Some of the men paused from the slow work of forcing lead down the narrow, rifled barrels, and as they looked up they seemed to freeze, fixed on the sight of the advancing blue line. "Reload!" Stewart screamed, aware now that fear was beginning to replace anger in his blood. "Stop watching them and get your rifles loaded!"
The next volley had as little effect as the first. At least this time Stewart could see evidence that some Federals had been hit; as the smoke thinned the bluecoats were still bringing men up to the first line and closing up. But the advance continued, smooth and regular as if on a parade ground.
Now the blue line paused, and shimmered a second as hundreds of men brought muskets to shoulder. For an awful moment the roar of the battlefield seemed to quiet, and then the Federals disappeared behind a sheet of flame and smoke, and there was a clattering like the sound of a Devil-spawned hailstorm. Stewart flinched in spite of himself. Over the rattle of the firing came a higher-pitched sound, like flags whipped by the wind. He’d closed his eyes, Stewart realized. He opened them.
The company was still there—every last man, it seemed. The line was still intact, though there was a looseness about it now, as the men furtively examined themselves for wounds they had not incurred. There was opportunity here, Stewart realized. "They’re afraid of you!" he shouted. "Now really give them something to fear! Another volley, boys!" The men straightened their line—their backs seemed straighter too, in Stewart’s eyes—and the first rank loosed another volley toward the bluecoats.
It was almost impossible to see the effect of the fire, the smoke was now so dense. It hadn’t got so thick, though, that Stewart couldn’t see the flash of a second Union volley. Again, the report was followed by that curious ruffling sound. What was disturbing wasn’t the sound, though; it was the fact that the Federals had fired two volleys in the space of time it took his men to reload once. Rifles didn’t seem such a fine idea now, especially in light of his men’s failure to hit the Federals in any significant numbers. Of course, the northerners hadn’t done him any damage either, but the closer that blue line got the more accurate their muskets would become. Very soon he’d be losing men.

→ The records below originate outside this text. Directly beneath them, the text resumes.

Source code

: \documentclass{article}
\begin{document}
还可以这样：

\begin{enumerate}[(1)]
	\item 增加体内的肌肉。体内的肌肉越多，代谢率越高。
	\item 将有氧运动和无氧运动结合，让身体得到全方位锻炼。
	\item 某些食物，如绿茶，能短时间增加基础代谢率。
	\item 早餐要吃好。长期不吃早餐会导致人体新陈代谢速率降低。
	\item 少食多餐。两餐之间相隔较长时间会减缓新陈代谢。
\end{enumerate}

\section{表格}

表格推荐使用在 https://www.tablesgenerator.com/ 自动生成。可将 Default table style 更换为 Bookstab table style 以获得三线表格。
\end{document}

Stewart turned to look for Fitzgerald, hoping for advice or at least inspiration. A shower of leaves caught his eye. At first he stared at them, unseeing; leaves weren’t supposed to fall in May. Then, looking up, he felt his spirits lift even as the last of the leaves dropped. The trees behind his men had lost many of their upper branches and foliage, and Stewart knew how it was that both sides had managed to fail to inflict any serious casualties.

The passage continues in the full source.